▶ _Exercise aim_
Your task is to copy the lines of the data below from the line holding "Android Studio project?" through the line holding "<li>It is the", inclusive, exactly and with nothing added.

▶ _Supplied information_

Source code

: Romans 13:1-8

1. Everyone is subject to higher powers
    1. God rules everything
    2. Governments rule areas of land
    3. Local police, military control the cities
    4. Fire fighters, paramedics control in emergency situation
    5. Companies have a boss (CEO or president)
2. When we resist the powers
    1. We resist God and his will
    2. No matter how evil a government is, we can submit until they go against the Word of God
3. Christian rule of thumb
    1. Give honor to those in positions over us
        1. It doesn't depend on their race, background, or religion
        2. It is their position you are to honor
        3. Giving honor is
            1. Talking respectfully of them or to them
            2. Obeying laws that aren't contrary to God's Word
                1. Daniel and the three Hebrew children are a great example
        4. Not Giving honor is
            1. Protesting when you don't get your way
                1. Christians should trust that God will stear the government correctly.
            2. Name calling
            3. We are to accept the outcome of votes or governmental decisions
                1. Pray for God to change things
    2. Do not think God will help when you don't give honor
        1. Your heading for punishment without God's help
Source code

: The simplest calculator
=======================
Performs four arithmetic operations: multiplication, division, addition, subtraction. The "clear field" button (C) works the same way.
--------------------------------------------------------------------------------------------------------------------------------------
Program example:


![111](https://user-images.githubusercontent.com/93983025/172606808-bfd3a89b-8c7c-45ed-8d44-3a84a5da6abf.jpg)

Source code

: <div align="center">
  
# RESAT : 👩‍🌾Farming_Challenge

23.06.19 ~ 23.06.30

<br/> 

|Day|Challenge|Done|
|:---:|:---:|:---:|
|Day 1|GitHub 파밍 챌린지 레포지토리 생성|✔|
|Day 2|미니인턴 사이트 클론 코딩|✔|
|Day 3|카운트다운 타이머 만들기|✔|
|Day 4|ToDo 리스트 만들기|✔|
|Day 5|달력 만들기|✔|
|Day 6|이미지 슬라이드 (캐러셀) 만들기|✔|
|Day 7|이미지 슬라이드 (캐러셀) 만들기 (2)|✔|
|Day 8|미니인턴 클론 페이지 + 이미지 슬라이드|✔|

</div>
--
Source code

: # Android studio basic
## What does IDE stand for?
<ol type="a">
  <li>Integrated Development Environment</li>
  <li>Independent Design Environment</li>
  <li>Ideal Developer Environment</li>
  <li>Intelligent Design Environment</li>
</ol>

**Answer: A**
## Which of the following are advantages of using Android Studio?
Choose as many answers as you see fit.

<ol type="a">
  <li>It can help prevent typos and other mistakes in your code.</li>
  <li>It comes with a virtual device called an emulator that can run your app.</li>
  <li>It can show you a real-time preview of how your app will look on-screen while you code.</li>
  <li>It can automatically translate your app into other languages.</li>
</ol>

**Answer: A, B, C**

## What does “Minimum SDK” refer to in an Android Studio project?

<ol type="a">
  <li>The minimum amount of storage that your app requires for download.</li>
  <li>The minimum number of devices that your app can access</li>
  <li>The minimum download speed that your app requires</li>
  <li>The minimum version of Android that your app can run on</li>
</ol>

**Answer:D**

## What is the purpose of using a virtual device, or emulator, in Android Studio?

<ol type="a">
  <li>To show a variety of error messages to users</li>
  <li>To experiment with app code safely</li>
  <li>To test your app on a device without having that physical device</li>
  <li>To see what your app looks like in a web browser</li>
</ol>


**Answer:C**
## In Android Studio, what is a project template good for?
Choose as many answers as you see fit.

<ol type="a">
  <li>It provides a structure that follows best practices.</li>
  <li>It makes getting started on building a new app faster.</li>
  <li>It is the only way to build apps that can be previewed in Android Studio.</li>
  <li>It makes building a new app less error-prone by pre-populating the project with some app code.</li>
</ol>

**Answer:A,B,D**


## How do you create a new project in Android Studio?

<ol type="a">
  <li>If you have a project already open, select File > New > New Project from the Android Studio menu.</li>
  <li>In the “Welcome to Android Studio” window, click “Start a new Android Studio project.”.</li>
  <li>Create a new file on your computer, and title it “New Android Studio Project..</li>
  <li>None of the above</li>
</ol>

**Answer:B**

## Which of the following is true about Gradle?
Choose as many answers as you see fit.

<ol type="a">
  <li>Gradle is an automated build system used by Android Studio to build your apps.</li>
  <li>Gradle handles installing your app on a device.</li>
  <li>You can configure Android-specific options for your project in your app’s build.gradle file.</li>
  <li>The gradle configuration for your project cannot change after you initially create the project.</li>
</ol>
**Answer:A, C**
* * *
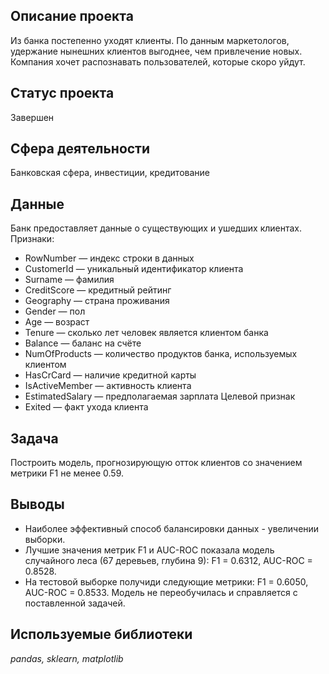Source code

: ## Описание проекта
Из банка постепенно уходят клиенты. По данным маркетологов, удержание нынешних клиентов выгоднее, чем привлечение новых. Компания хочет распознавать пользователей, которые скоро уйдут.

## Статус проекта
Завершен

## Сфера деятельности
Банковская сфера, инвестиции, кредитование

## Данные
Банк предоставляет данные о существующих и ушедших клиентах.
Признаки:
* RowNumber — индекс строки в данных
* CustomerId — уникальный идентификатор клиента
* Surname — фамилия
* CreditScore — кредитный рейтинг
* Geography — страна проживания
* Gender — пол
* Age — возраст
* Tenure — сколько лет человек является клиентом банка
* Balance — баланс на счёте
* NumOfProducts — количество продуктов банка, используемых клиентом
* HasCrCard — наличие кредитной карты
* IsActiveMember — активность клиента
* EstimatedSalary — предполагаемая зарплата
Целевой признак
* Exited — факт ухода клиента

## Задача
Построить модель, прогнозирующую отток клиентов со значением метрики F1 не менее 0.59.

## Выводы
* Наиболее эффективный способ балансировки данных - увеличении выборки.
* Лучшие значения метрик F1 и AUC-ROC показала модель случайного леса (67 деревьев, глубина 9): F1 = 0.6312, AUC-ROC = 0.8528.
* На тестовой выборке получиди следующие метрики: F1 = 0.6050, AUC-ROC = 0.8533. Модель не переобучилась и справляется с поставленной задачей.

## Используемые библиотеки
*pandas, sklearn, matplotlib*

▶ _Solution to the exercise_
## What does “Minimum SDK” refer to in an Android Studio project?

<ol type="a">
  <li>The minimum amount of storage that your app requires for download.</li>
  <li>The minimum number of devices that your app can access</li>
  <li>The minimum download speed that your app requires</li>
  <li>The minimum version of Android that your app can run on</li>
</ol>

**Answer:D**

## What is the purpose of using a virtual device, or emulator, in Android Studio?

<ol type="a">
  <li>To show a variety of error messages to users</li>
  <li>To experiment with app code safely</li>
  <li>To test your app on a device without having that physical device</li>
  <li>To see what your app looks like in a web browser</li>
</ol>


**Answer:C**
## In Android Studio, what is a project template good for?
Choose as many answers as you see fit.

<ol type="a">
  <li>It provides a structure that follows best practices.</li>
  <li>It makes getting started on building a new app faster.</li>
  <li>It is the only way to build apps that can be previewed in Android Studio.</li>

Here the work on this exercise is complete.